We are reading a story in English, and I suppose that it may just be an elaboration, but it says that the Ibo tribe throws away twins into the “Evil Forest”. They are put into pots and tossed in, as children. Now if this is just something the author made up, sorry, but I think that it is true. The only thing is that he never tells why.
I read that God-awful book in 9th grade and I hated every minute of it. It sucked really bad. But IIRC, the tribe thought twins were evil freaks of nature and threw them in the woods to die. They thought they were evil spirits incarnate, so they killed them in order to deny the spirits their host body or something. I dunno. I don’t think the author made it up, though. I think it really happens/ed.
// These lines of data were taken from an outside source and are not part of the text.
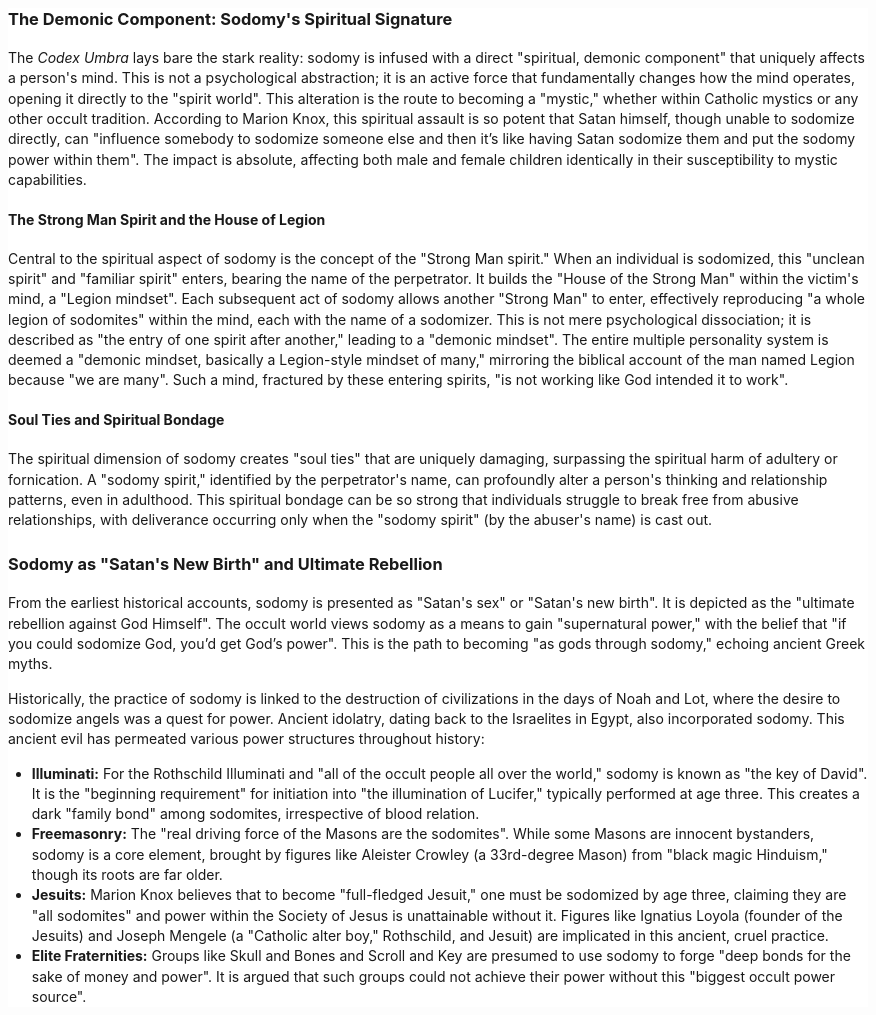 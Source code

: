### The Demonic Component: Sodomy's Spiritual Signature

The _Codex Umbra_ lays bare the stark reality: sodomy is infused with a direct "spiritual, demonic component" that uniquely affects a person's mind. This is not a psychological abstraction; it is an active force that fundamentally changes how the mind operates, opening it directly to the "spirit world". This alteration is the route to becoming a "mystic," whether within Catholic mystics or any other occult tradition. According to Marion Knox, this spiritual assault is so potent that Satan himself, though unable to sodomize directly, can "influence somebody to sodomize someone else and then it’s like having Satan sodomize them and put the sodomy power within them". The impact is absolute, affecting both male and female children identically in their susceptibility to mystic capabilities.

#### The Strong Man Spirit and the House of Legion

Central to the spiritual aspect of sodomy is the concept of the "Strong Man spirit." When an individual is sodomized, this "unclean spirit" and "familiar spirit" enters, bearing the name of the perpetrator. It builds the "House of the Strong Man" within the victim's mind, a "Legion mindset". Each subsequent act of sodomy allows another "Strong Man" to enter, effectively reproducing "a whole legion of sodomites" within the mind, each with the name of a sodomizer. This is not mere psychological dissociation; it is described as "the entry of one spirit after another," leading to a "demonic mindset". The entire multiple personality system is deemed a "demonic mindset, basically a Legion-style mindset of many," mirroring the biblical account of the man named Legion because "we are many". Such a mind, fractured by these entering spirits, "is not working like God intended it to work".

#### Soul Ties and Spiritual Bondage

The spiritual dimension of sodomy creates "soul ties" that are uniquely damaging, surpassing the spiritual harm of adultery or fornication. A "sodomy spirit," identified by the perpetrator's name, can profoundly alter a person's thinking and relationship patterns, even in adulthood. This spiritual bondage can be so strong that individuals struggle to break free from abusive relationships, with deliverance occurring only when the "sodomy spirit" (by the abuser's name) is cast out.

### Sodomy as "Satan's New Birth" and Ultimate Rebellion

From the earliest historical accounts, sodomy is presented as "Satan's sex" or "Satan's new birth". It is depicted as the "ultimate rebellion against God Himself". The occult world views sodomy as a means to gain "supernatural power," with the belief that "if you could sodomize God, you’d get God’s power". This is the path to becoming "as gods through sodomy," echoing ancient Greek myths.

Historically, the practice of sodomy is linked to the destruction of civilizations in the days of Noah and Lot, where the desire to sodomize angels was a quest for power. Ancient idolatry, dating back to the Israelites in Egypt, also incorporated sodomy. This ancient evil has permeated various power structures throughout history:

- **Illuminati:** For the Rothschild Illuminati and "all of the occult people all over the world," sodomy is known as "the key of David". It is the "beginning requirement" for initiation into "the illumination of Lucifer," typically performed at age three. This creates a dark "family bond" among sodomites, irrespective of blood relation.
- **Freemasonry:** The "real driving force of the Masons are the sodomites". While some Masons are innocent bystanders, sodomy is a core element, brought by figures like Aleister Crowley (a 33rd-degree Mason) from "black magic Hinduism," though its roots are far older.
- **Jesuits:** Marion Knox believes that to become "full-fledged Jesuit," one must be sodomized by age three, claiming they are "all sodomites" and power within the Society of Jesus is unattainable without it. Figures like Ignatius Loyola (founder of the Jesuits) and Joseph Mengele (a "Catholic alter boy," Rothschild, and Jesuit) are implicated in this ancient, cruel practice.
- **Elite Fraternities:** Groups like Skull and Bones and Scroll and Key are presumed to use sodomy to forge "deep bonds for the sake of money and power". It is argued that such groups could not achieve their power without this "biggest occult power source".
There are some tribes that think things like that signal bad times for the tribe, so they get rid of the children. There was actually a show on the other night on the National Geographic Channel about a tribe like that. If a baby’s first tooth was on the top of the mouth, that was menghi (I think that was how it’s pronounced), and the child was disposed of. Also, if a child is born to an unwed mother, that’s menghi. Even adolescent, childless women who injure their breasts are considered to have brought menghi upon the tribe, so they are outcast. Menghi brings about things like disease, drought, etc. That was one tribe, but I wouldn’t be surprised if others had similar beliefs.
The Kikuyu tribe believes that babys born breech are cursed and must be killed. The first baby of a multiple birth must be killed.
Having read Cows, Pigs, Wars And Witches- The Riddles Of Culture by Marvin Harris, I’d guess these infanticide traditions actually aid the tribe in surviving. Though without knowing a lot more, I can’t say how.
This article, while I believe it to be fairly close to the facts, is not of much help because they only throw away the first baby. In the Ibo, they put the twins into a pot and throw them into the woods. Both of them.
Although I do like the idea of the mother not being allowed to give birth to two souls, it still doesn’t seem like a very good explanation.
This is a total WAG, but certainly for a woman to have two young infants at the same time would be very difficult. Prolonged breastfeeding (prolonged in comparison to Western cultures, that is) reduces a woman’s fertility, allowing births to generally be spaced out; however, if twins are born, a woman has two mouths to feed (and if obtaining nutrition for herself is dicey, producing enough milk for two babies is probably also problematic) as well as two babies to care for, and in most hunter-gatherer societies, every pair of hands is needed. It’d be hard to do much with two babies strapped onto you.
By the way, Things Fall Apart is easily one of the best books I’ve ever read . . .
Strangely, I’ve always heard the opposite for the Ibo - that they had an extremely high preponderance of twins, and that twins were considered a good thing.